E’ infatti escluso che la vigilanza delle guardie particolari giurate, o di un’agenzia investigativa, riguardi l’adempimento ovvero l’inadempimento dell’obbligazione contrattuale del lavoratore.
In altre parole, “tali agenzie per operare lecitamente non devono sconfinare nella vigilanza dell’attività lavorativa vera e propria, riservata, dall’art. 3 dello Statuto dei Lavoratori, direttamente al datore di lavoro e ai suoi collaboratori. Né a ciò ostano sia il principio di buona fede sia il divieto di cui all’art. 4 dello Statuto dei Lavoratori, ben potendo il datore di lavoro decidere autonomamente come e quando compiere il controllo, anche occulto, ed essendo il prestatore d’opera tenuto ad operare diligentemente per tutto il corso del rapporto di lavoro”.

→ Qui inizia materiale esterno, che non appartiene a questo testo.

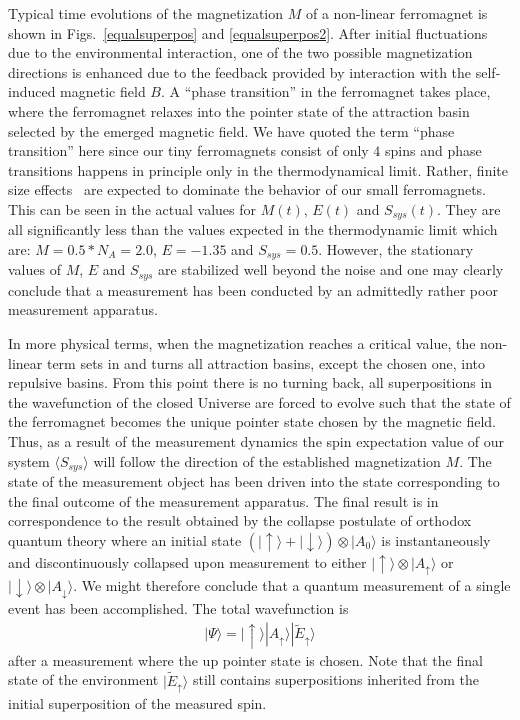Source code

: \documentclass[showpacs,preprintnumbers,amsmath,amssymb,12pt]{revtex4-2}
\begin{document}
Typical time evolutions of the magnetization $M$ of a non-linear
ferromagnet is shown in Figs.~\ref{equalsuperpos} and
\ref{equalsuperpos2}. After initial fluctuations due to the
environmental interaction, one of the two possible magnetization
directions is enhanced due to the feedback provided by interaction
with the self-induced magnetic field $B$. A ``phase transition'' in
the ferromagnet takes place, where the ferromagnet relaxes into the
pointer state of the attraction basin selected by the emerged magnetic
field. We have quoted the term ``phase transition'' here since our
tiny ferromagnets consist of only $4$ spins and phase transitions
happens in principle only in the thermodynamical limit. Rather, finite
size effects~\cite{Privman} are expected to dominate the behavior of
our small ferromagnets. This can be seen in the actual values for
$M(t)$, $E(t)$ and $S_{sys}(t)$. They are all significantly less than
the values expected in the thermodynamic limit which are:
$M=0.5*N_A=2.0$, $E=-1.35$ and $S_{sys}=0.5$. However, the stationary
values of $M$, $E$ and $S_{sys}$ are stabilized well beyond the noise
and one may clearly conclude that a measurement has been conducted by
an admittedly rather poor measurement apparatus.

In more physical terms, when the magnetization reaches a critical
value, the non-linear term sets in and turns all attraction basins,
except the chosen one, into repulsive basins. From this point there is
no turning back, all superpositions in the wavefunction of the closed
Universe are forced to evolve such that the state of the ferromagnet
becomes the unique pointer state chosen by the magnetic field. Thus,
as a result of the measurement dynamics the spin expectation value of
our system $\langle S_{sys}\rangle$ will follow the direction of the
established magnetization $M$. The state of the measurement object has
been driven into the state corresponding to the final outcome of the
measurement apparatus. The final result is in correspondence to the
result obtained by the collapse postulate of orthodox quantum theory
where an initial state $(|\uparrow\rangle+|\downarrow\rangle)\otimes
|A_0\rangle$ is instantaneously and discontinuously collapsed upon
measurement to either $|\uparrow\rangle\otimes |A_{\uparrow}\rangle$
or $|\downarrow\rangle\otimes |A_{\downarrow}\rangle$.  We might
therefore conclude that a quantum measurement of a single event has
been accomplished. The total wavefunction is
\begin{eqnarray} |\Psi \rangle = |\uparrow \rangle |A_\uparrow \rangle
  |\tilde{E}_\uparrow \rangle
\end{eqnarray}
after a measurement where the up pointer state is chosen. Note that
the final state of the environment $|\tilde{E}_\uparrow \rangle$ still
contains superpositions inherited from the initial superposition of
the measured spin.
\end{document}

In sintesi, nello specifico caso di specie, il controllo finalizzato all’accertamento dell’illecita simulazione della malattia deve ritenersi legittimo, in quanto effettuato al di fuori dell’orario di lavoro ed in fase di sospensione dell’obbligazione principale di rendere la prestazione lavorativa, con conseguente legittimità del licenziamento intimato. In particolare, “controllare” il dipendente assente per malattia è ammesso anche se la commissione di atti illeciti o comunque irregolari è solo sospettata.